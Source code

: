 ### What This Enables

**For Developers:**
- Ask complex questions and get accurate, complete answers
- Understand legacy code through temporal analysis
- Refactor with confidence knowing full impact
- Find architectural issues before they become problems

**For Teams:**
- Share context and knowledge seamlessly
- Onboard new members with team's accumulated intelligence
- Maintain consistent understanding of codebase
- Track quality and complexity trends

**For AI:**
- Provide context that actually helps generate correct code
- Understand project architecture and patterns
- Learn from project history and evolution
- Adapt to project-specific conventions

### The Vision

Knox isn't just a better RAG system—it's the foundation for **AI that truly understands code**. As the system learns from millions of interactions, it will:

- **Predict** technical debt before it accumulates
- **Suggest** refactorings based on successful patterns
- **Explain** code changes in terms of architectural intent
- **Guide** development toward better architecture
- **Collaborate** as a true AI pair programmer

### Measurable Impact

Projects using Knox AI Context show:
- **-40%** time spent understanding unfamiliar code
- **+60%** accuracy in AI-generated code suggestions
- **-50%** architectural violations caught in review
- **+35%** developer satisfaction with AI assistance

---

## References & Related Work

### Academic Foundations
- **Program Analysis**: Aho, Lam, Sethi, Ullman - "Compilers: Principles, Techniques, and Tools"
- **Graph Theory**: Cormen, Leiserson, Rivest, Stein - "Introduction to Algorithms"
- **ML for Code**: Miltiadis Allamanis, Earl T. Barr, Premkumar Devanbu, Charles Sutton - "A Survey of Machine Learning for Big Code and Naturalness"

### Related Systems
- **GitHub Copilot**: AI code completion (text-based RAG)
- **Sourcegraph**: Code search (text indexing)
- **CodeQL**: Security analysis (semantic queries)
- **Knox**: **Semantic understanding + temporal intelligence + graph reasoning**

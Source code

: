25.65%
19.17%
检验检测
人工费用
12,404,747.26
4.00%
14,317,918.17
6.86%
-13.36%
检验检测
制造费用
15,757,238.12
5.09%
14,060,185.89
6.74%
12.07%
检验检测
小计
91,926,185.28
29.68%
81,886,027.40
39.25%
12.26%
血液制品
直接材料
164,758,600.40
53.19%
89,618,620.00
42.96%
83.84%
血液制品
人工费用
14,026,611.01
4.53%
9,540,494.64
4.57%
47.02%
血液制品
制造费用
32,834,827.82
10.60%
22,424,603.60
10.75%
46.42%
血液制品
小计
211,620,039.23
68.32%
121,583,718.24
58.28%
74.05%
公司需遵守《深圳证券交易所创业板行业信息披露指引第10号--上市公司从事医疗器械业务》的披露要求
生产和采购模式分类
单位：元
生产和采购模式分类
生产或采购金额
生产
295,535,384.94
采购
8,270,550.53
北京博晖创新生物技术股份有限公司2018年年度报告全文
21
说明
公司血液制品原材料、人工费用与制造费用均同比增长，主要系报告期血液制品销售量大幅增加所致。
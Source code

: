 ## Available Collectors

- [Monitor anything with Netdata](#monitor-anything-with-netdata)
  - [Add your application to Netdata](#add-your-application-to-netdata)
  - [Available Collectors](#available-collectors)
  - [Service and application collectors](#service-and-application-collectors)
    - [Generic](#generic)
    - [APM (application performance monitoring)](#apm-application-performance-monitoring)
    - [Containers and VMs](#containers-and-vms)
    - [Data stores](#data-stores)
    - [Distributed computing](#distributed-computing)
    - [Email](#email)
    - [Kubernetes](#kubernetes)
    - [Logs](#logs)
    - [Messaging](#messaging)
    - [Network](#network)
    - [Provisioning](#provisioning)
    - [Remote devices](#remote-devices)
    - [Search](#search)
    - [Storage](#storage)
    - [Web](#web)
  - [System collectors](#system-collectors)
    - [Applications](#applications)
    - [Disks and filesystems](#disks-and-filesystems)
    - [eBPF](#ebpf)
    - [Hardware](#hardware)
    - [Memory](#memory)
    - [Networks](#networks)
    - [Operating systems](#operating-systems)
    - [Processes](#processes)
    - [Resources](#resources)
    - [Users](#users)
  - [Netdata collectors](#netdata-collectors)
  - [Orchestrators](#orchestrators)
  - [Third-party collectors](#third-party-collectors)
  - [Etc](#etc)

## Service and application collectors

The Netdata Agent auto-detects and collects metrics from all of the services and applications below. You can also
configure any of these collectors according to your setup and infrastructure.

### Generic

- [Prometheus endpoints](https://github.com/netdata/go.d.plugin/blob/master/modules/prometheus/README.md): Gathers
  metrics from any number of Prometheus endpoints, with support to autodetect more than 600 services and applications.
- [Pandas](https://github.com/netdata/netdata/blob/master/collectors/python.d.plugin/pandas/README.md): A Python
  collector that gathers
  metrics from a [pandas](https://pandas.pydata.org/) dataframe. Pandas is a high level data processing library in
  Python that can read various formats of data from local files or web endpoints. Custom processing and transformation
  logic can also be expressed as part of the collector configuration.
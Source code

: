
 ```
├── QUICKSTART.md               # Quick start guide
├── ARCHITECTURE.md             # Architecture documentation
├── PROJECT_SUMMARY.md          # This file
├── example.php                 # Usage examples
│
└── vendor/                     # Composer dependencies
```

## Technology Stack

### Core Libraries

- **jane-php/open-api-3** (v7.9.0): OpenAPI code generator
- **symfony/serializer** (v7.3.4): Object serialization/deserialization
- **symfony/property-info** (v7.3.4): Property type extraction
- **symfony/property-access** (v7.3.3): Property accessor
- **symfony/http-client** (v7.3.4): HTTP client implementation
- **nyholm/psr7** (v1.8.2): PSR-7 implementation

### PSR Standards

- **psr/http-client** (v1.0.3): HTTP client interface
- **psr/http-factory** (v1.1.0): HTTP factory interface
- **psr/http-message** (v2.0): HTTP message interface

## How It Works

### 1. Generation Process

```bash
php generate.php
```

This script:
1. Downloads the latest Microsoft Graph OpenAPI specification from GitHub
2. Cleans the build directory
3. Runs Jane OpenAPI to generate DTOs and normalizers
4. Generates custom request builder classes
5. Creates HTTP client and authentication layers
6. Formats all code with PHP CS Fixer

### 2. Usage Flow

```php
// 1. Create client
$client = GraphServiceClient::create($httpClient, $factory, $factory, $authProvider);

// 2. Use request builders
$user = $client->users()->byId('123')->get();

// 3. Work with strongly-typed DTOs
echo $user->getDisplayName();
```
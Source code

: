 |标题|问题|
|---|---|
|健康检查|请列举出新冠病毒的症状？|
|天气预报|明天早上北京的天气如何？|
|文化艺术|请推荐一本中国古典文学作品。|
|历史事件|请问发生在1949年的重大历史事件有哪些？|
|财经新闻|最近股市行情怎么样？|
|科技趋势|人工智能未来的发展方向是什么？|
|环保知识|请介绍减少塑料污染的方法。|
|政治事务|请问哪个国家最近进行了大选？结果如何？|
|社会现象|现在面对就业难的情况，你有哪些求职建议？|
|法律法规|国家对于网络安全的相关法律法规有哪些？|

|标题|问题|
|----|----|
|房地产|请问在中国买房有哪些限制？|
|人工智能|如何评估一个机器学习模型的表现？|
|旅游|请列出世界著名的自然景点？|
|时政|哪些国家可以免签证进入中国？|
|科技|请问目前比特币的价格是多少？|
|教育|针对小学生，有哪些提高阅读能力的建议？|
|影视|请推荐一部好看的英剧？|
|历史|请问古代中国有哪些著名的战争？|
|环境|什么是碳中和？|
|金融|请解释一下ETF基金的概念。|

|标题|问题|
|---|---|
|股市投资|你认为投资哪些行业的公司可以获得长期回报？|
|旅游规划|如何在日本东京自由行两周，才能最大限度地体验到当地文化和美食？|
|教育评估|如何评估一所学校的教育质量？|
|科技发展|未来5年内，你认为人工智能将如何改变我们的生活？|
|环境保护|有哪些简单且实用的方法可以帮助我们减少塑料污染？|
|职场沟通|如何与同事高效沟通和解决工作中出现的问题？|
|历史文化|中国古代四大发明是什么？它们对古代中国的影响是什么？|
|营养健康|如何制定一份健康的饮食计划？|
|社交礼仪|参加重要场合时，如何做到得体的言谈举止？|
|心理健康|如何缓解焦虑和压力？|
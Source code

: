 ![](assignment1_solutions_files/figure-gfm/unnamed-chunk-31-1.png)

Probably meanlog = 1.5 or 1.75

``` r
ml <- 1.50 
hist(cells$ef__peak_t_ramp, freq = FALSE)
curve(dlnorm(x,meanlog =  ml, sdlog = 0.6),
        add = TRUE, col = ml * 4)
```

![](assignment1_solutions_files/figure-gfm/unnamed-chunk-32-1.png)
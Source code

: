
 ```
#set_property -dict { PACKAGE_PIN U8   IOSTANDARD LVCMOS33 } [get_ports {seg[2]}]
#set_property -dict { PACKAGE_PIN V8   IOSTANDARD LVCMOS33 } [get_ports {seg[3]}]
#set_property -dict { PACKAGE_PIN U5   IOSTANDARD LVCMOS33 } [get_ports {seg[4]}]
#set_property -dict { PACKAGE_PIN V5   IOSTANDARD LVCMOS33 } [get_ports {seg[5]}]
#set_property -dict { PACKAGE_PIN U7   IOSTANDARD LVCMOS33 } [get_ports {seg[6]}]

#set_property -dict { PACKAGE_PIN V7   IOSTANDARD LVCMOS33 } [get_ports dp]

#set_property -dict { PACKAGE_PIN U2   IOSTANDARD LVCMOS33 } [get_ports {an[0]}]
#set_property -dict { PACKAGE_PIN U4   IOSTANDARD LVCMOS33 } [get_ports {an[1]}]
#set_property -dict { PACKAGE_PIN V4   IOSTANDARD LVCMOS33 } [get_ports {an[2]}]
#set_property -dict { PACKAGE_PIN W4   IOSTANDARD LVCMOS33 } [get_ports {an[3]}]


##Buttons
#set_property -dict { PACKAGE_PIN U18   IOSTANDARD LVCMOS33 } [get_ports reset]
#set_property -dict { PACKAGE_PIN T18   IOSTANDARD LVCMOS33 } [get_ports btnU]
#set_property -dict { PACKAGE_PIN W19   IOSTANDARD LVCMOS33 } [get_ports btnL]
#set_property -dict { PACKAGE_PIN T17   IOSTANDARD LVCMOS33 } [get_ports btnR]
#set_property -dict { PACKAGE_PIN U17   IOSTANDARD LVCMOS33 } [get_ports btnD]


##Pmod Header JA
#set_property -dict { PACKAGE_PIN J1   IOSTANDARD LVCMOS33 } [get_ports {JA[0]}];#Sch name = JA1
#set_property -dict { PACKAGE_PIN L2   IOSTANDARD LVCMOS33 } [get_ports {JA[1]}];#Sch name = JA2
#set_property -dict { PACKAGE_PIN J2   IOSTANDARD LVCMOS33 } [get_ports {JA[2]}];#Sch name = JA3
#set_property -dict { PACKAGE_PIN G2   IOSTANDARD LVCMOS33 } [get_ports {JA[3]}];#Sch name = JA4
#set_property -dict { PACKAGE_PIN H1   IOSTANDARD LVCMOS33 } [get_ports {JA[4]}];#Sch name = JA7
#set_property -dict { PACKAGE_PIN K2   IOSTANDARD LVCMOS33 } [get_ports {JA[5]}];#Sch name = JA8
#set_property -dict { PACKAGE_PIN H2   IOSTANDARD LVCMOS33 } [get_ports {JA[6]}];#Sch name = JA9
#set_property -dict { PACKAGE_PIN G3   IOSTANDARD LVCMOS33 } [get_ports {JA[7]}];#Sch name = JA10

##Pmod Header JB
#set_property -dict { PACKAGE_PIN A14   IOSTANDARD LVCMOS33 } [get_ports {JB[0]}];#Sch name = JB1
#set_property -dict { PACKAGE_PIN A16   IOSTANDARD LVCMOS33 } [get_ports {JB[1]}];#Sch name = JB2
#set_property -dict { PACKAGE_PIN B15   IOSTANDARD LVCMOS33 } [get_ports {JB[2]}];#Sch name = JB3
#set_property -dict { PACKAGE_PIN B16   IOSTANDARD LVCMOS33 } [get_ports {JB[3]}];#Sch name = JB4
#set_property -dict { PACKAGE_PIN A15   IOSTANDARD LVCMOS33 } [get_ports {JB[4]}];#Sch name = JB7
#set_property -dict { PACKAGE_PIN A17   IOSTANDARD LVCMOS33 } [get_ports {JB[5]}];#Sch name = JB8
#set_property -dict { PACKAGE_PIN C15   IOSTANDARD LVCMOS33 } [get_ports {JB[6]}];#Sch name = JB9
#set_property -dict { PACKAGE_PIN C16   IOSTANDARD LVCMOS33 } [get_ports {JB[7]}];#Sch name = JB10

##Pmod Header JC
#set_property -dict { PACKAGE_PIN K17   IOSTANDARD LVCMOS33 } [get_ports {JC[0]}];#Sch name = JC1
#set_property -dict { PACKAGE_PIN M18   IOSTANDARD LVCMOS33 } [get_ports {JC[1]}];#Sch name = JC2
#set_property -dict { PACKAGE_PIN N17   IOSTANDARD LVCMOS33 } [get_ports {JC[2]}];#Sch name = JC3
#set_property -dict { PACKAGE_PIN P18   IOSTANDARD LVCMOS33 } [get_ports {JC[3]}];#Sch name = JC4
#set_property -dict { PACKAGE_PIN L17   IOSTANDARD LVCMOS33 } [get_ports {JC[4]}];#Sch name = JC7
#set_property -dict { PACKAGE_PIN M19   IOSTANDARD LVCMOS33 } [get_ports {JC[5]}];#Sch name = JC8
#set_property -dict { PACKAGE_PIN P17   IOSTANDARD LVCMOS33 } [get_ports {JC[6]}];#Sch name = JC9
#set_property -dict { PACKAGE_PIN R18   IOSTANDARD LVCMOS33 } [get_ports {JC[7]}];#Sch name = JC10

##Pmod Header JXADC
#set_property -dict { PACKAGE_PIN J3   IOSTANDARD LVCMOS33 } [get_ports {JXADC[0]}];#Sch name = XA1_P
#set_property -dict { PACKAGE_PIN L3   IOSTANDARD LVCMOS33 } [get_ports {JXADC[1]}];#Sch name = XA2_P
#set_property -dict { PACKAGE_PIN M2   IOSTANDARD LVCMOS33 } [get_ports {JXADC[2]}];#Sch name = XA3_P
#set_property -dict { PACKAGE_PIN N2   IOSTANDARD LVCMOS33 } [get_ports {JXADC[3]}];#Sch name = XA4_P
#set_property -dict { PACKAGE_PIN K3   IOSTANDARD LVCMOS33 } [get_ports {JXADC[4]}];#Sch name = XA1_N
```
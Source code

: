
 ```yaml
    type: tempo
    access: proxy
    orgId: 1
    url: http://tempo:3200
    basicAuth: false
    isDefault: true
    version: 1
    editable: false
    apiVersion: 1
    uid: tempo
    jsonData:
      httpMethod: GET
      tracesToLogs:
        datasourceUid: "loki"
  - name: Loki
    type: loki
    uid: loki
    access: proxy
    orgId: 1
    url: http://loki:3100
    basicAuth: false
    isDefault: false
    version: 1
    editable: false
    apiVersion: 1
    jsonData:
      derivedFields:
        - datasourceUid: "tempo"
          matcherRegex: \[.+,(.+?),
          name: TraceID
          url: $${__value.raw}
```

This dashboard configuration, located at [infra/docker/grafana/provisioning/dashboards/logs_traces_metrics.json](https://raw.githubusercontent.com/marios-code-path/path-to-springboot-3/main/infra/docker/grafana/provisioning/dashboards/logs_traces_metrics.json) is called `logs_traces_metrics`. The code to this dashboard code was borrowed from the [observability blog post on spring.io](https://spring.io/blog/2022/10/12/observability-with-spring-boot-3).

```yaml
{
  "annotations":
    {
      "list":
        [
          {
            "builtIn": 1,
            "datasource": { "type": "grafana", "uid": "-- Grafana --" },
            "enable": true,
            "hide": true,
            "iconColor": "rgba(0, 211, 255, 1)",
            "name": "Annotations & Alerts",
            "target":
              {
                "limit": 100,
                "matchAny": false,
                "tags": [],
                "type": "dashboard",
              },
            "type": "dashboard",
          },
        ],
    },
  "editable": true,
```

----------------------------------------

__TASK GOAL__. Across the records, how many lines contain "search"? Only the number should be given.

__SOLUTION TO THIS EXERCISE__. 2